(Originally published as my Mombian newspaper column.)
Stories can be told in many ways. Two new works—one poetic, one academic—take strikingly different approaches to telling the stories of LGBT people and families.
The first is by Lesléa Newman, best known as the author of the groundbreaking children’s book Heather Has Two Mommies. Newman is also an award-winning poet, however, and served as the poet laureate of her hometown of Northampton, Mass. in 2008-2010. Her new work draws on her poetic skill, and, with its much more somber tone, is aimed at older audiences.
October Mourning: A Song for Matthew Shepard is a cycle of 68 poems that serve as reflections on the death of Matthew Shepard, the University of Wyoming student killed in a brutal gay-bashing in October 1998. Newman was scheduled to be the keynote speaker at the university’s Gay Awareness Week just a few days after the tragedy.
Despite being shaken by the event, Newman gave her talk, she writes in the afterward to her book, recognizing the Wyoming community’s need not for her exact words, but for her presence as an out, proud lesbian to show them such a life was possible.
Later, she reflected on the many people who had told her “I can’t imagine,” in response to the murder. Her poems, which she calls “a historical novel in verse,” are her attempt to imagine—not only because that is her job as a poet, she writes, but also because it is her job as a human. She explains, “Only if each of us imagines that what happened to Matthew Shepard could happen to any one of us will we be motivated to do something. And something must be done.”
The poems speak from a variety of imagined perspectives, including Matthew, his assailants, his parents, the mountain biker who first found him, the police officer who came next, the doctor who treated him, and the housekeeper at the hospital—but also the stars above, the deer found curled next to him, and the fence he was tied to, as well as less specific mothers, fathers, students, gay people, and others who heard of the killing.
The lines are brief and haiku-like in their simplicity (a few are in actual haiku form), giving them a rawness and impact that might well be lost among more words. Newman’s slim volume reminds us why, even twelve years after Shepard’s death, his story still resonates.
The second new book takes a very different approach to LGBT lives. Gay Dads: Transitions to Adoptive Fatherhood, by Dr.
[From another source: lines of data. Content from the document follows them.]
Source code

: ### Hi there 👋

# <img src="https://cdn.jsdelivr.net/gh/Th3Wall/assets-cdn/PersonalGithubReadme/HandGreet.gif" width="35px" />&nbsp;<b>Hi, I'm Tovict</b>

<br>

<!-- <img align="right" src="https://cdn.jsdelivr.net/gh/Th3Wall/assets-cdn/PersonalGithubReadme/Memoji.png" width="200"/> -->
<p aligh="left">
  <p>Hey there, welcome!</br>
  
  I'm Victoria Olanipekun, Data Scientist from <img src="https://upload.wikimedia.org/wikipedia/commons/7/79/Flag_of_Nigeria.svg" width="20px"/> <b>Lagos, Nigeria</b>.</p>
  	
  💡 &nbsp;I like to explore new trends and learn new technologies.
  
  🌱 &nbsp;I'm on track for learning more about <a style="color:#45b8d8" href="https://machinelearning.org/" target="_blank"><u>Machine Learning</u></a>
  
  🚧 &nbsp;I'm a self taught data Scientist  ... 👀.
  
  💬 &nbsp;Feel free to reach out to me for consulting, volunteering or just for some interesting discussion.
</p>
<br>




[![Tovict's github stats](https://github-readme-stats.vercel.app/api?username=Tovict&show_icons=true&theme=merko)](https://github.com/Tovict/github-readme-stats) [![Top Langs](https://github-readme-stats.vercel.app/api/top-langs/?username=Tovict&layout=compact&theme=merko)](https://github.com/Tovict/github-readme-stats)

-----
Abbie Goldberg, associate professor of psychology at Clark University in Massachusetts, and senior research fellow at the Evan B. Donaldson Adoption Institute, is an examination of gay couples before and just after they adopt children. While written in part for an academic audience, the book is nevertheless extremely accessible for lay readers. Gay dads (and prospective gay dads), as well as adoption providers, social workers, and lawyers, among others, will find much of value in it.
Goldberg’s previous book, Lesbian and Gay Parents and Their Children, took a broader look at LGBT families, and remains the best one-volume overview of research on the topic. In Gay Dads, however, she looks more in depth at a smaller segment of our community.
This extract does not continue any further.